## Records supplied
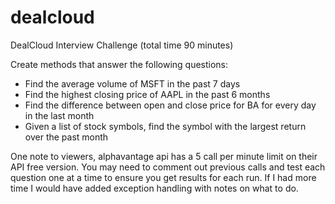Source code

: # dealcloud
DealCloud Interview Challenge (total time 90 minutes)

Create methods that answer the following questions:
* Find the average volume of MSFT in the past 7 days
* Find the highest closing price of AAPL in the past 6 months
* Find the difference between open and close price for BA for every day in the last month
* Given a list of stock symbols, find the symbol with the largest return over the past month

One note to viewers, alphavantage api has a 5 call per minute limit on their API free version.
You may need to comment out previous calls and test each question one at a time to ensure 
you get results for each run. If I had more time I would have added exception handling
with notes on what to do.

## What you are asked to do
Where a picture appears in the listing above, skip it and set down all the rest exactly.

## Answer to this problem
Source code

: # dealcloud
DealCloud Interview Challenge (total time 90 minutes)

Create methods that answer the following questions:
* Find the average volume of MSFT in the past 7 days
* Find the highest closing price of AAPL in the past 6 months
* Find the difference between open and close price for BA for every day in the last month
* Given a list of stock symbols, find the symbol with the largest return over the past month

One note to viewers, alphavantage api has a 5 call per minute limit on their API free version.
You may need to comment out previous calls and test each question one at a time to ensure 
you get results for each run. If I had more time I would have added exception handling
with notes on what to do.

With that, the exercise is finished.